Surprisingly, its location in Silicon Valley did not give the firm an advantage for this type of work. According to Boncher, the majority of data center projects are located outside of California. “They’re not in the Bay Area,” he says. “They’re not even in the state.”
As a result, the firm recently announced that it has expanded its data center operations with a new office in Prineville, Ore. “While we have long engineered and constructed data centers in the Pacific Northwest for industry-leading clients, our new office enables us to extend our offerings for current and future data center customers who rely on us to meet their complex electrical needs,” notes Boncher. “Oregon’s business climate, weather, and abundant natural resources make Prineville a great location for our fifth United States-based office.”

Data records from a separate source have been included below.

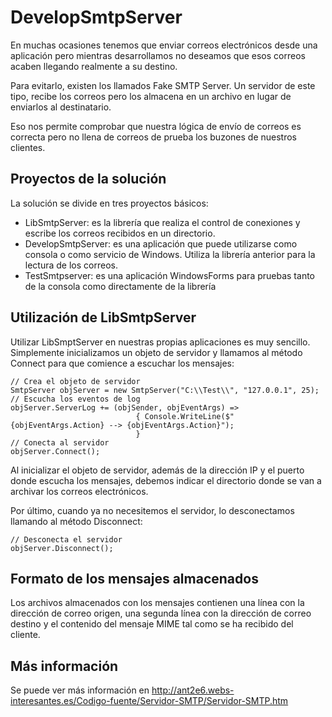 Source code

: # DevelopSmtpServer

En muchas ocasiones tenemos que enviar correos electrónicos desde una aplicación pero mientras desarrollamos 
no deseamos que esos correos acaben llegando realmente a su destino.

Para evitarlo, existen los llamados Fake SMTP Server. Un servidor de este tipo, recibe los correos 
pero los almacena en un archivo en lugar de enviarlos al destinatario.

Eso nos permite comprobar que nuestra lógica de envío de correos es correcta pero no llena de correos de prueba
los buzones de nuestros clientes.

## Proyectos de la solución

La solución se divide en tres proyectos básicos:

  * LibSmtpServer: es la librería que realiza el control de conexiones y escribe los correos recibidos en un directorio.
  * DevelopSmtpServer: es una aplicación que puede utilizarse como consola o como servicio de Windows. Utiliza la librería anterior
para la lectura de los correos.
  * TestSmtpserver: es una aplicación WindowsForms para pruebas tanto de la consola como directamente de la librería

## Utilización de LibSmtpServer

Utilizar LibSmptServer en nuestras propias aplicaciones es muy sencillo. Simplemente inicializamos un objeto de servidor y 
llamamos al método Connect para que comience a escuchar los mensajes:

    // Crea el objeto de servidor
    SmtpServer objServer = new SmtpServer("C:\\Test\\", "127.0.0.1", 25);
    // Escucha los eventos de log
    objServer.ServerLog += (objSender, objEventArgs) => 
	                            { Console.WriteLine($"{objEventArgs.Action} --> {objEventArgs.Action}");
	                            }
    // Conecta al servidor
    objServer.Connect();
	
Al inicializar el objeto de servidor, además de la dirección IP y el puerto donde escucha los mensajes, debemos indicar el 
directorio donde se van a archivar los correos electrónicos.

Por último, cuando ya no necesitemos el servidor, lo desconectamos llamando al método Disconnect:

    // Desconecta el servidor
    objServer.Disconnect();
  
## Formato de los mensajes almacenados

Los archivos almacenados con los mensajes contienen una línea con la dirección de correo origen, una segunda línea
con la dirección de correo destino y el contenido del mensaje MIME tal como se ha recibido del cliente.

## Más información

Se puede ver más información en http://ant2e6.webs-interesantes.es/Codigo-fuente/Servidor-SMTP/Servidor-SMTP.htm
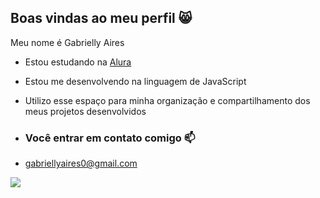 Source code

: ## Boas vindas ao meu perfil 😸

Meu nome é Gabrielly Aires

- Estou estudando na [Alura](https://www.alura.com.br)
- Estou me desenvolvendo na linguagem de JavaScript
- Utilizo esse espaço para minha organização e compartilhamento dos meus projetos desenvolvidos

- ### Você entrar em contato comigo 📫

- gabriellyaires0@gmail.com

![](https://media1.tenor.com/m/E3SNnvncEE0AAAAC/dance.gif)
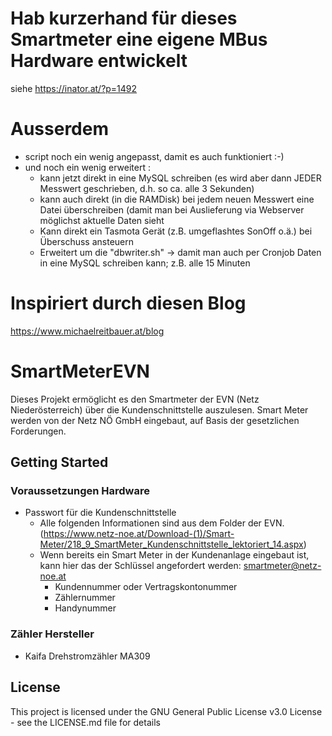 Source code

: # Hab kurzerhand für dieses Smartmeter eine eigene MBus Hardware entwickelt
siehe https://inator.at/?p=1492

# Ausserdem
- script noch ein wenig angepasst, damit es auch funktioniert :-)
- und noch ein wenig erweitert :
  - kann jetzt direkt in eine MySQL schreiben (es wird aber dann JEDER Messwert geschrieben, d.h. so ca. alle 3 Sekunden)
  - kann auch direkt (in die RAMDisk) bei jedem neuen Messwert eine Datei überschreiben (damit man bei Auslieferung via Webserver möglichst aktuelle Daten sieht
  - Kann direkt ein Tasmota Gerät (z.B. umgeflashtes SonOff o.ä.) bei Überschuss ansteuern
  - Erweitert um die "dbwriter.sh" -> damit man auch per Cronjob Daten in eine MySQL schreiben kann; z.B. alle 15 Minuten

# Inspiriert durch diesen Blog
https://www.michaelreitbauer.at/blog


# SmartMeterEVN
Dieses Projekt ermöglicht es den Smartmeter der EVN (Netz Niederösterreich) über die Kundenschnittstelle auszulesen.
Smart Meter werden von der Netz NÖ GmbH eingebaut, auf Basis der gesetzlichen Forderungen.

## Getting Started
### Voraussetzungen Hardware


* Passwort für die Kundenschnittstelle
  * Alle folgenden Informationen sind aus dem Folder der EVN. (https://www.netz-noe.at/Download-(1)/Smart-Meter/218_9_SmartMeter_Kundenschnittstelle_lektoriert_14.aspx)
  * Wenn bereits ein Smart Meter in der Kundenanlage eingebaut ist, kann hier das der Schlüssel angefordert werden: smartmeter@netz-noe.at
    * Kundennummer oder Vertragskontonummer
    * Zählernummer
    * Handynummer




### Zähler Hersteller
* Kaifa Drehstromzähler MA309


## License

This project is licensed under the GNU General Public License v3.0 License - see the LICENSE.md file for details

In its new location, CEI will hire additional employees. It is not the only firm that added employees in 2011 or has plans to hire this year. Less than half the firms on the Top 50 list reported adding employees in 2011 (Fig. 10). However, 31 are predicting they will add staff in 2012 (Fig. 11). In addition, a dozen firms revealed they opened at least one branch office in the United States last year (Fig. 12), whereas four disclosed they closed at least one branch office in the United States — and four said they acquired a branch office in the United States. Some firms reported both closing and acquiring a branch office in the United States.

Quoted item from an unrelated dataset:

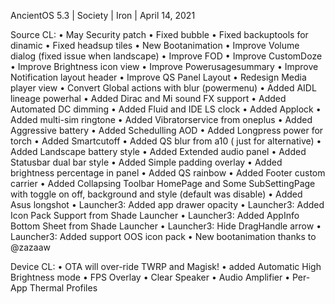 AncientOS 5.3 | Society | Iron | April 14, 2021

Source CL: • May Security patch • Fixed bubble • Fixed backuptools for dinamic • Fixed headsup tiles • New Bootanimation • Improve Volume dialog (fixed issue when landscape) • Improve FOD • Improve CustomDoze • Improve Brightness icon view • Improve Powerusagesummary • Improve Notification layout header • Improve QS Panel Layout • Redesign Media player view • Convert Global actions with blur (powermenu) • Added AIDL lineage powerhal • Added Dirac and Mi sound FX support • Added Automated DC dimming • Added Fluid and IDE LS clock • Added Applock • Added multi-sim ringtone • Added Vibratorservice from oneplus • Added Aggressive battery • Added Schedulling AOD • Added Longpress power for torch • Added Smartcutoff • Added QS blur from a10 ( just for alternative) • Added Landscape battery style • Added Extended audio panel • Added Statusbar dual bar style • Added Simple padding overlay • Added brightness percentage in panel • Added QS rainbow • Added Footer custom carrier • Added Collapsing Toolbar HomePage and Some SubSettingPage with toggle on off, background and style (default was disable) • Added Asus longshot • Launcher3: Added app drawer opacity • Launcher3: Added Icon Pack Support from Shade Launcher • Launcher3: Added AppInfo Bottom Sheet from Shade Launcher • Launcher3: Hide DragHandle arrow • Launcher3: Added support OOS icon pack • New bootanimation thanks to @zazaaw

Device CL: 
• OTA will over-ride TWRP and Magisk!
• added Automatic High Brightness mode • FPS Overlay • Clear Speaker • Audio Amplifier • Per-App Thermal Profiles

To heighten focus on its core strengths, EMCOR implemented a strategy for 2011 that also included the sale of Toronto-based subsidiary Comstock Canada Ltd., to CCL Equities, Inc., for approximately CAD $16.9 million in payment for the shares and approximately CAD $25.5 million in repayment of indebtedness owed by Comstock to EMCOR Group, Inc. In addition, the company acquired Bahnson Holdings and USM Services Holdings. “Over the course of 2011, we undertook a number of actions that further strengthen our business,” said Guzzi. “We increased our focus on our core operations with the sale of our Canadian business, and also took advantage of opportunities to build on our capabilities with the strategic acquisitions of Bahnson Holdings and USM Services Holdings. USM significantly enhances our ability to service multi-site customers and has contributed to push the facilities services segment revenues in 2011 to over $2 billion.”

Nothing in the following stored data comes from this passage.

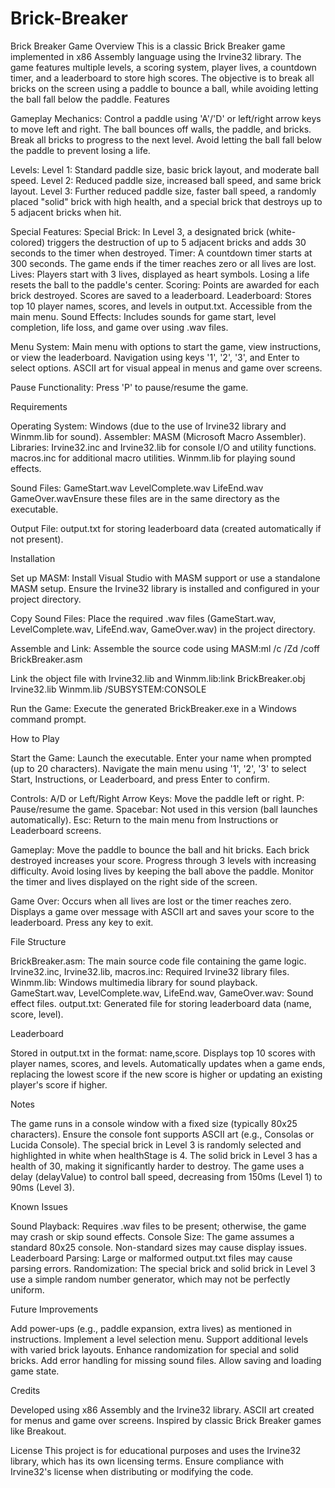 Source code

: # Brick-Breaker
Brick Breaker Game
Overview
This is a classic Brick Breaker game implemented in x86 Assembly language using the Irvine32 library. The game features multiple levels, a scoring system, player lives, a countdown timer, and a leaderboard to store high scores. The objective is to break all bricks on the screen using a paddle to bounce a ball, while avoiding letting the ball fall below the paddle.
Features

Gameplay Mechanics:
Control a paddle using 'A'/'D' or left/right arrow keys to move left and right.
The ball bounces off walls, the paddle, and bricks.
Break all bricks to progress to the next level.
Avoid letting the ball fall below the paddle to prevent losing a life.


Levels:
Level 1: Standard paddle size, basic brick layout, and moderate ball speed.
Level 2: Reduced paddle size, increased ball speed, and same brick layout.
Level 3: Further reduced paddle size, faster ball speed, a randomly placed "solid" brick with high health, and a special brick that destroys up to 5 adjacent bricks when hit.


Special Features:
Special Brick: In Level 3, a designated brick (white-colored) triggers the destruction of up to 5 adjacent bricks and adds 30 seconds to the timer when destroyed.
Timer: A countdown timer starts at 300 seconds. The game ends if the timer reaches zero or all lives are lost.
Lives: Players start with 3 lives, displayed as heart symbols. Losing a life resets the ball to the paddle's center.
Scoring: Points are awarded for each brick destroyed. Scores are saved to a leaderboard.
Leaderboard: Stores top 10 player names, scores, and levels in output.txt. Accessible from the main menu.
Sound Effects: Includes sounds for game start, level completion, life loss, and game over using .wav files.


Menu System:
Main menu with options to start the game, view instructions, or view the leaderboard.
Navigation using keys '1', '2', '3', and Enter to select options.
ASCII art for visual appeal in menus and game over screens.


Pause Functionality: Press 'P' to pause/resume the game.

Requirements

Operating System: Windows (due to the use of Irvine32 library and Winmm.lib for sound).
Assembler: MASM (Microsoft Macro Assembler).
Libraries:
Irvine32.inc and Irvine32.lib for console I/O and utility functions.
macros.inc for additional macro utilities.
Winmm.lib for playing sound effects.


Sound Files:
GameStart.wav
LevelComplete.wav
LifeEnd.wav
GameOver.wavEnsure these files are in the same directory as the executable.


Output File: output.txt for storing leaderboard data (created automatically if not present).

Installation

Set up MASM:
Install Visual Studio with MASM support or use a standalone MASM setup.
Ensure the Irvine32 library is installed and configured in your project directory.


Copy Sound Files:
Place the required .wav files (GameStart.wav, LevelComplete.wav, LifeEnd.wav, GameOver.wav) in the project directory.


Assemble and Link:
Assemble the source code using MASM:ml /c /Zd /coff BrickBreaker.asm


Link the object file with Irvine32.lib and Winmm.lib:link BrickBreaker.obj Irvine32.lib Winmm.lib /SUBSYSTEM:CONSOLE




Run the Game:
Execute the generated BrickBreaker.exe in a Windows command prompt.



How to Play

Start the Game:
Launch the executable.
Enter your name when prompted (up to 20 characters).
Navigate the main menu using '1', '2', '3' to select Start, Instructions, or Leaderboard, and press Enter to confirm.


Controls:
A/D or Left/Right Arrow Keys: Move the paddle left or right.
P: Pause/resume the game.
Spacebar: Not used in this version (ball launches automatically).
Esc: Return to the main menu from Instructions or Leaderboard screens.


Gameplay:
Move the paddle to bounce the ball and hit bricks.
Each brick destroyed increases your score.
Progress through 3 levels with increasing difficulty.
Avoid losing lives by keeping the ball above the paddle.
Monitor the timer and lives displayed on the right side of the screen.


Game Over:
Occurs when all lives are lost or the timer reaches zero.
Displays a game over message with ASCII art and saves your score to the leaderboard.
Press any key to exit.



File Structure

BrickBreaker.asm: The main source code file containing the game logic.
Irvine32.inc, Irvine32.lib, macros.inc: Required Irvine32 library files.
Winmm.lib: Windows multimedia library for sound playback.
GameStart.wav, LevelComplete.wav, LifeEnd.wav, GameOver.wav: Sound effect files.
output.txt: Generated file for storing leaderboard data (name, score, level).

Leaderboard

Stored in output.txt in the format: name,score.
Displays top 10 scores with player names, scores, and levels.
Automatically updates when a game ends, replacing the lowest score if the new score is higher or updating an existing player's score if higher.

Notes

The game runs in a console window with a fixed size (typically 80x25 characters).
Ensure the console font supports ASCII art (e.g., Consolas or Lucida Console).
The special brick in Level 3 is randomly selected and highlighted in white when healthStage is 4.
The solid brick in Level 3 has a health of 30, making it significantly harder to destroy.
The game uses a delay (delayValue) to control ball speed, decreasing from 150ms (Level 1) to 90ms (Level 3).

Known Issues

Sound Playback: Requires .wav files to be present; otherwise, the game may crash or skip sound effects.
Console Size: The game assumes a standard 80x25 console. Non-standard sizes may cause display issues.
Leaderboard Parsing: Large or malformed output.txt files may cause parsing errors.
Randomization: The special brick and solid brick in Level 3 use a simple random number generator, which may not be perfectly uniform.

Future Improvements

Add power-ups (e.g., paddle expansion, extra lives) as mentioned in instructions.
Implement a level selection menu.
Support additional levels with varied brick layouts.
Enhance randomization for special and solid bricks.
Add error handling for missing sound files.
Allow saving and loading game state.

Credits

Developed using x86 Assembly and the Irvine32 library.
ASCII art created for menus and game over screens.
Inspired by classic Brick Breaker games like Breakout.

License
This project is for educational purposes and uses the Irvine32 library, which has its own licensing terms. Ensure compliance with Irvine32's license when distributing or modifying the code.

EMCOR Group’s strategy to divest one company and acquire others that better work toward its existing strengths was a common one in 2011, according to PwC US, which provides industry-focused audit and assurance, consulting, and tax services. Last year, the global industrial products (IP) industry, including engineering and construction, experienced an increase in merger and acquisition (M&A) deal volume over the course of 2011 — 801 deals worth more than $50 million compared to 783 deals in 2010. The majority of these deals within the IP sector were driven by companies focusing on smaller deals, an increase in divestitures, and an uptick in compatible local deals. “2011 was all about smaller deals in industrial products as deal makers remained conservative focusing on deals that were seen as less risky and that needed smaller levels of capital in today’s uncertain economy,” said Bob McCutcheon, U.S. industrial products and metals industry leader at PwC.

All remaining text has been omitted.